Prompt
Pictures stay out. Extract the lines below from the first one through the line with "唐朝 | 0.0274", both included.

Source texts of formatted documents
■ ■ ■

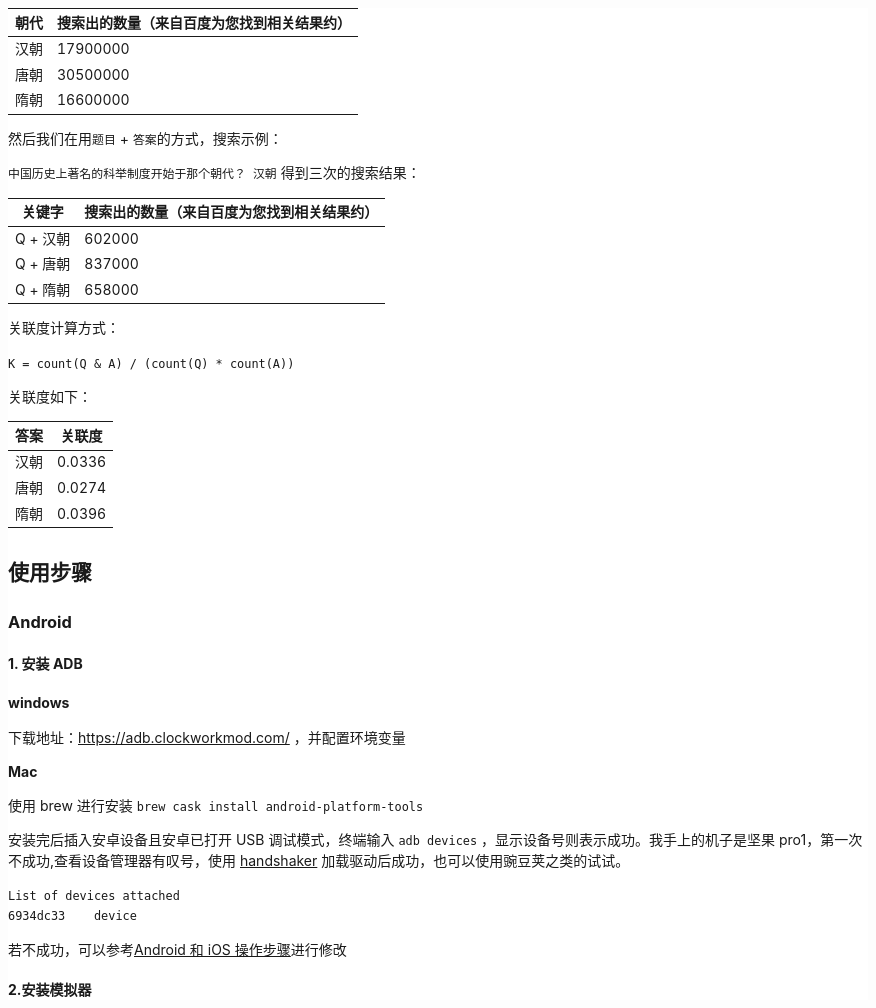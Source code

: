 朝代 | 搜索出的数量（来自百度为您找到相关结果约）
---- | ------------------------------------------
汉朝 | 17900000
唐朝 | 30500000
隋朝 | 16600000

然后我们在用`题目` + `答案`的方式，搜索示例：

`中国历史上著名的科举制度开始于那个朝代？ 汉朝` 得到三次的搜索结果：

 关键字  | 搜索出的数量（来自百度为您找到相关结果约）
-------- | ------------------------------------------
Q + 汉朝 | 602000
Q + 唐朝 | 837000
Q + 隋朝 | 658000

关联度计算方式：

``` shell
K = count(Q & A) / (count(Q) * count(A))
```

关联度如下：

答案 | 关联度
---- | ------
汉朝 | 0.0336
唐朝 | 0.0274
隋朝 | 0.0396


## 使用步骤
### Android

#### 1. 安装 ADB

**windows**

下载地址：https://adb.clockworkmod.com/ ，并配置环境变量

**Mac**

使用 brew 进行安装 `brew cask install android-platform-tools`



安装完后插入安卓设备且安卓已打开 USB 调试模式，终端输入 `adb devices` ，显示设备号则表示成功。我手上的机子是坚果 pro1，第一次不成功,查看设备管理器有叹号，使用 [handshaker](https://www.smartisan.com/apps/handshaker) 加载驱动后成功，也可以使用豌豆荚之类的试试。

```
List of devices attached
6934dc33    device
```

若不成功，可以参考[Android 和 iOS 操作步骤](https://github.com/wangshub/wechat_jump_game/wiki/Android-%E5%92%8C-iOS-%E6%93%8D%E4%BD%9C%E6%AD%A5%E9%AA%A4)进行修改


#### 2.安装模拟器
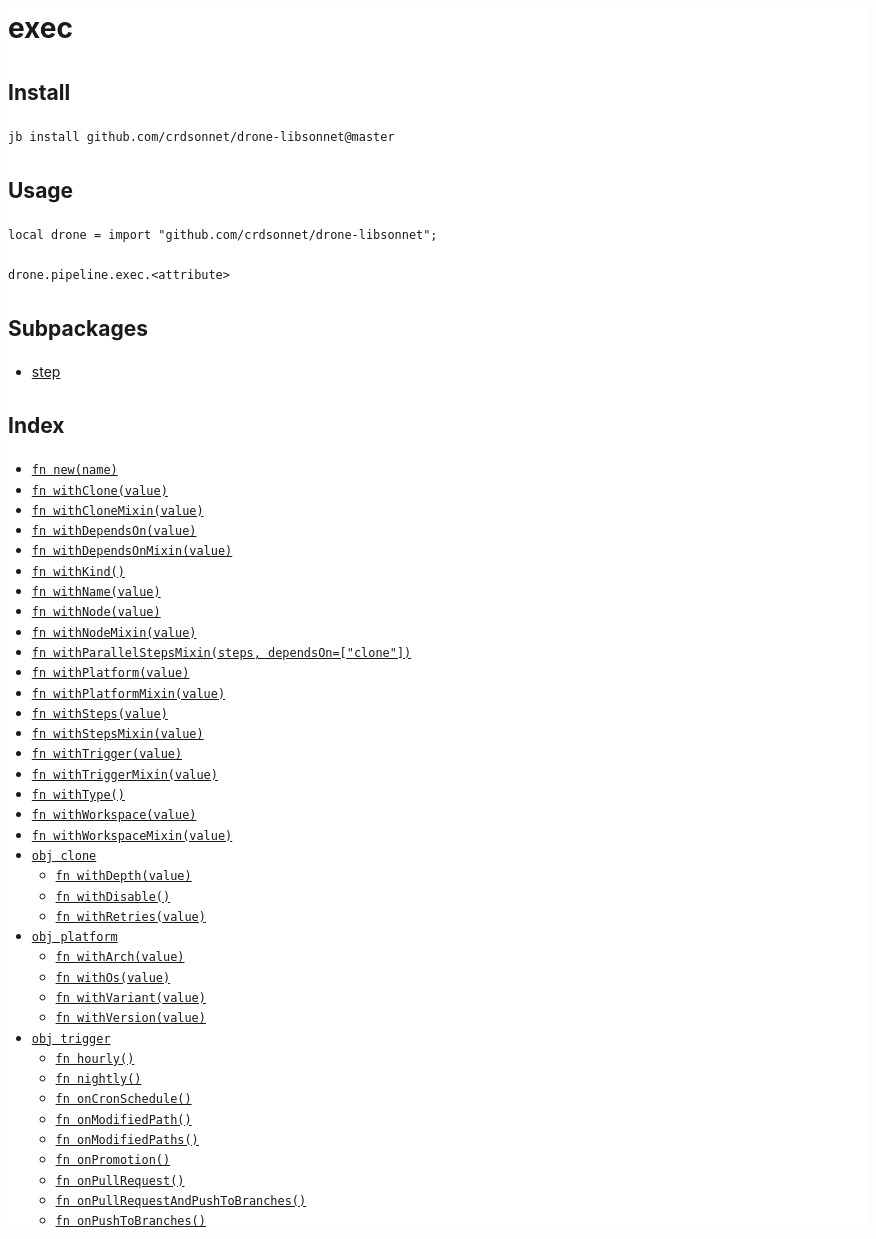 # exec


## Install

```
jb install github.com/crdsonnet/drone-libsonnet@master
```

## Usage

```jsonnet
local drone = import "github.com/crdsonnet/drone-libsonnet";

drone.pipeline.exec.<attribute>

```


## Subpackages

* [step](step.md)

## Index

* [`fn new(name)`](#fn-new)
* [`fn withClone(value)`](#fn-withclone)
* [`fn withCloneMixin(value)`](#fn-withclonemixin)
* [`fn withDependsOn(value)`](#fn-withdependson)
* [`fn withDependsOnMixin(value)`](#fn-withdependsonmixin)
* [`fn withKind()`](#fn-withkind)
* [`fn withName(value)`](#fn-withname)
* [`fn withNode(value)`](#fn-withnode)
* [`fn withNodeMixin(value)`](#fn-withnodemixin)
* [`fn withParallelStepsMixin(steps, dependsOn=["clone"])`](#fn-withparallelstepsmixin)
* [`fn withPlatform(value)`](#fn-withplatform)
* [`fn withPlatformMixin(value)`](#fn-withplatformmixin)
* [`fn withSteps(value)`](#fn-withsteps)
* [`fn withStepsMixin(value)`](#fn-withstepsmixin)
* [`fn withTrigger(value)`](#fn-withtrigger)
* [`fn withTriggerMixin(value)`](#fn-withtriggermixin)
* [`fn withType()`](#fn-withtype)
* [`fn withWorkspace(value)`](#fn-withworkspace)
* [`fn withWorkspaceMixin(value)`](#fn-withworkspacemixin)
* [`obj clone`](#obj-clone)
  * [`fn withDepth(value)`](#fn-clonewithdepth)
  * [`fn withDisable()`](#fn-clonewithdisable)
  * [`fn withRetries(value)`](#fn-clonewithretries)
* [`obj platform`](#obj-platform)
  * [`fn withArch(value)`](#fn-platformwitharch)
  * [`fn withOs(value)`](#fn-platformwithos)
  * [`fn withVariant(value)`](#fn-platformwithvariant)
  * [`fn withVersion(value)`](#fn-platformwithversion)
* [`obj trigger`](#obj-trigger)
  * [`fn hourly()`](#fn-triggerhourly)
  * [`fn nightly()`](#fn-triggernightly)
  * [`fn onCronSchedule()`](#fn-triggeroncronschedule)
  * [`fn onModifiedPath()`](#fn-triggeronmodifiedpath)
  * [`fn onModifiedPaths()`](#fn-triggeronmodifiedpaths)
  * [`fn onPromotion()`](#fn-triggeronpromotion)
  * [`fn onPullRequest()`](#fn-triggeronpullrequest)
  * [`fn onPullRequestAndPushToBranches()`](#fn-triggeronpullrequestandpushtobranches)
  * [`fn onPushToBranches()`](#fn-triggeronpushtobranches)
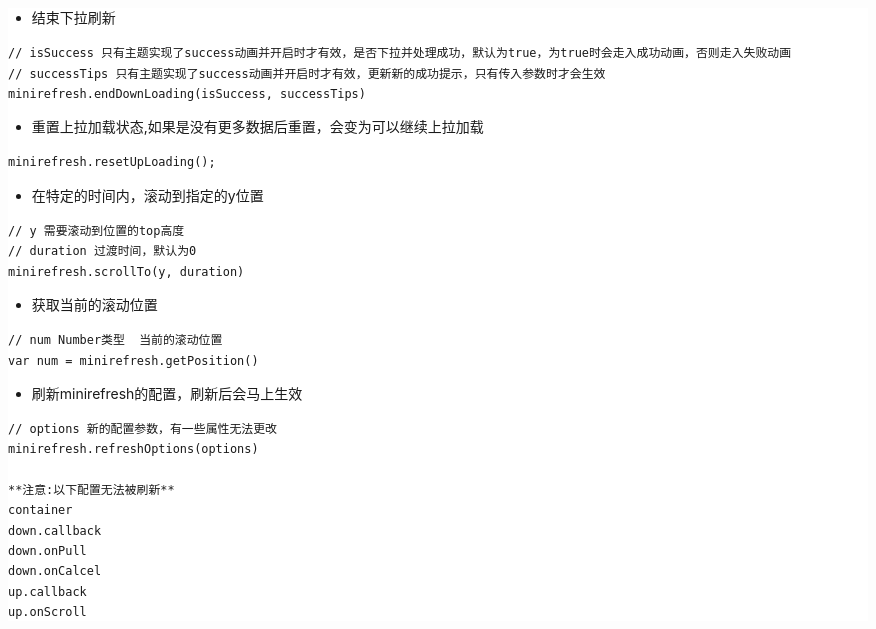 * 结束下拉刷新
```
// isSuccess 只有主题实现了success动画并开启时才有效，是否下拉并处理成功，默认为true，为true时会走入成功动画，否则走入失败动画
// successTips 只有主题实现了success动画并开启时才有效，更新新的成功提示，只有传入参数时才会生效
minirefresh.endDownLoading(isSuccess, successTips)
```

* 重置上拉加载状态,如果是没有更多数据后重置，会变为可以继续上拉加载
```
minirefresh.resetUpLoading();
```

* 在特定的时间内，滚动到指定的y位置
```
// y 需要滚动到位置的top高度
// duration 过渡时间，默认为0
minirefresh.scrollTo(y, duration)

```

* 获取当前的滚动位置
```
// num Number类型  当前的滚动位置
var num = minirefresh.getPosition()
```

* 刷新minirefresh的配置，刷新后会马上生效
```
// options 新的配置参数，有一些属性无法更改
minirefresh.refreshOptions(options)

**注意:以下配置无法被刷新**
container
down.callback
down.onPull
down.onCalcel
up.callback
up.onScroll
```




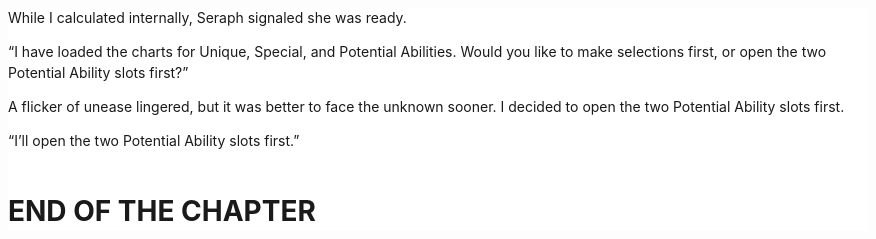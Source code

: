 While I calculated internally, Seraph signaled she was ready.  

“I have loaded the charts for Unique, Special, and Potential Abilities. Would you like to make selections first, or open the two Potential Ability slots first?”  

A flicker of unease lingered, but it was better to face the unknown sooner. I decided to open the two Potential Ability slots first.  

“I’ll open the two Potential Ability slots first.”  

# END OF THE CHAPTER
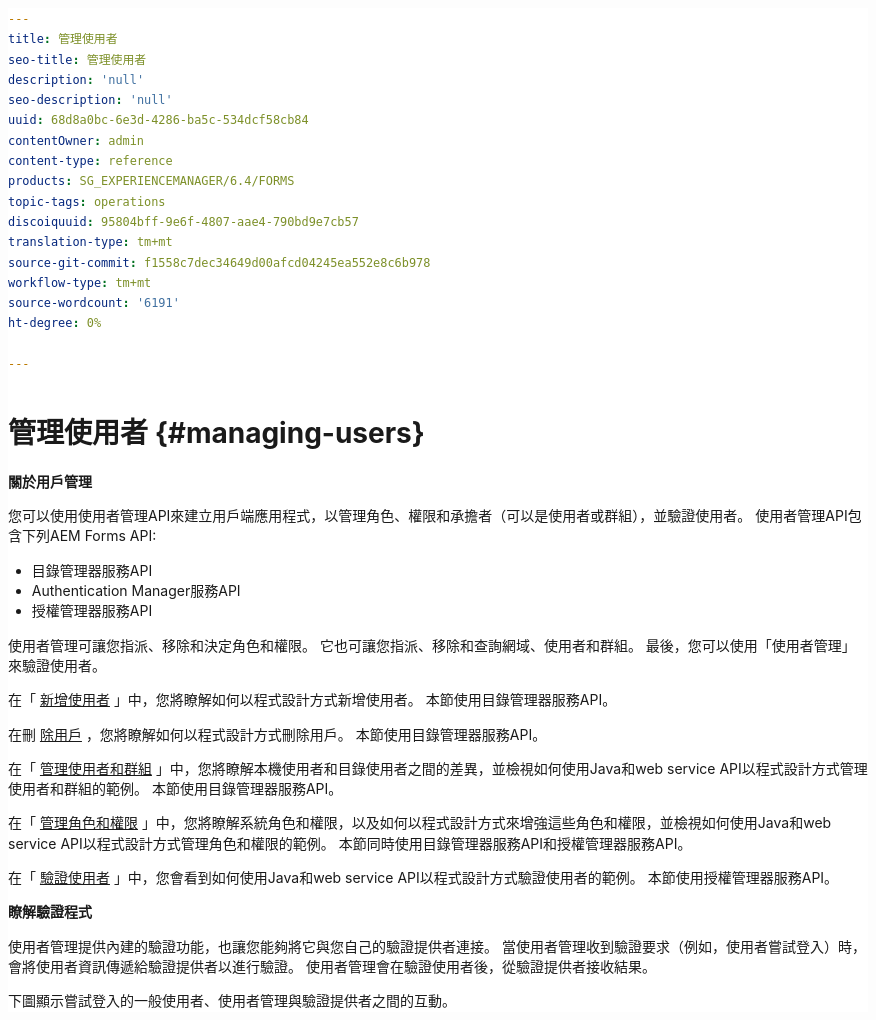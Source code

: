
 ```yaml
---
title: 管理使用者
seo-title: 管理使用者
description: 'null'
seo-description: 'null'
uuid: 68d8a0bc-6e3d-4286-ba5c-534dcf58cb84
contentOwner: admin
content-type: reference
products: SG_EXPERIENCEMANAGER/6.4/FORMS
topic-tags: operations
discoiquuid: 95804bff-9e6f-4807-aae4-790bd9e7cb57
translation-type: tm+mt
source-git-commit: f1558c7dec34649d00afcd04245ea552e8c6b978
workflow-type: tm+mt
source-wordcount: '6191'
ht-degree: 0%

---
```



# 管理使用者 {#managing-users}

**關於用戶管理**

您可以使用使用者管理API來建立用戶端應用程式，以管理角色、權限和承擔者（可以是使用者或群組），並驗證使用者。 使用者管理API包含下列AEM Forms API:

* 目錄管理器服務API
* Authentication Manager服務API
* 授權管理器服務API

使用者管理可讓您指派、移除和決定角色和權限。 它也可讓您指派、移除和查詢網域、使用者和群組。 最後，您可以使用「使用者管理」來驗證使用者。

在「 [新增使用者](users.md#adding-users) 」中，您將瞭解如何以程式設計方式新增使用者。 本節使用目錄管理器服務API。

在刪 [除用戶](users.md#deleting-users) ，您將瞭解如何以程式設計方式刪除用戶。 本節使用目錄管理器服務API。

在「 [管理使用者和群組](users.md#managing-users-and-groups) 」中，您將瞭解本機使用者和目錄使用者之間的差異，並檢視如何使用Java和web service API以程式設計方式管理使用者和群組的範例。 本節使用目錄管理器服務API。

在「 [管理角色和權限](users.md#managing-roles-and-permissions) 」中，您將瞭解系統角色和權限，以及如何以程式設計方式來增強這些角色和權限，並檢視如何使用Java和web service API以程式設計方式管理角色和權限的範例。 本節同時使用目錄管理器服務API和授權管理器服務API。

在「 [驗證使用者](users.md#authenticating-users) 」中，您會看到如何使用Java和web service API以程式設計方式驗證使用者的範例。 本節使用授權管理器服務API。

**瞭解驗證程式**

使用者管理提供內建的驗證功能，也讓您能夠將它與您自己的驗證提供者連接。 當使用者管理收到驗證要求（例如，使用者嘗試登入）時，會將使用者資訊傳遞給驗證提供者以進行驗證。 使用者管理會在驗證使用者後，從驗證提供者接收結果。

下圖顯示嘗試登入的一般使用者、使用者管理與驗證提供者之間的互動。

■ ■ ■

Finished task
Source code

: 朝代 | 搜索出的数量（来自百度为您找到相关结果约）
---- | ------------------------------------------
汉朝 | 17900000
唐朝 | 30500000
隋朝 | 16600000

然后我们在用`题目` + `答案`的方式，搜索示例：

`中国历史上著名的科举制度开始于那个朝代？ 汉朝` 得到三次的搜索结果：

 关键字  | 搜索出的数量（来自百度为您找到相关结果约）
-------- | ------------------------------------------
Q + 汉朝 | 602000
Q + 唐朝 | 837000
Q + 隋朝 | 658000

关联度计算方式：

``` shell
K = count(Q & A) / (count(Q) * count(A))
```

关联度如下：

答案 | 关联度
---- | ------
汉朝 | 0.0336
唐朝 | 0.0274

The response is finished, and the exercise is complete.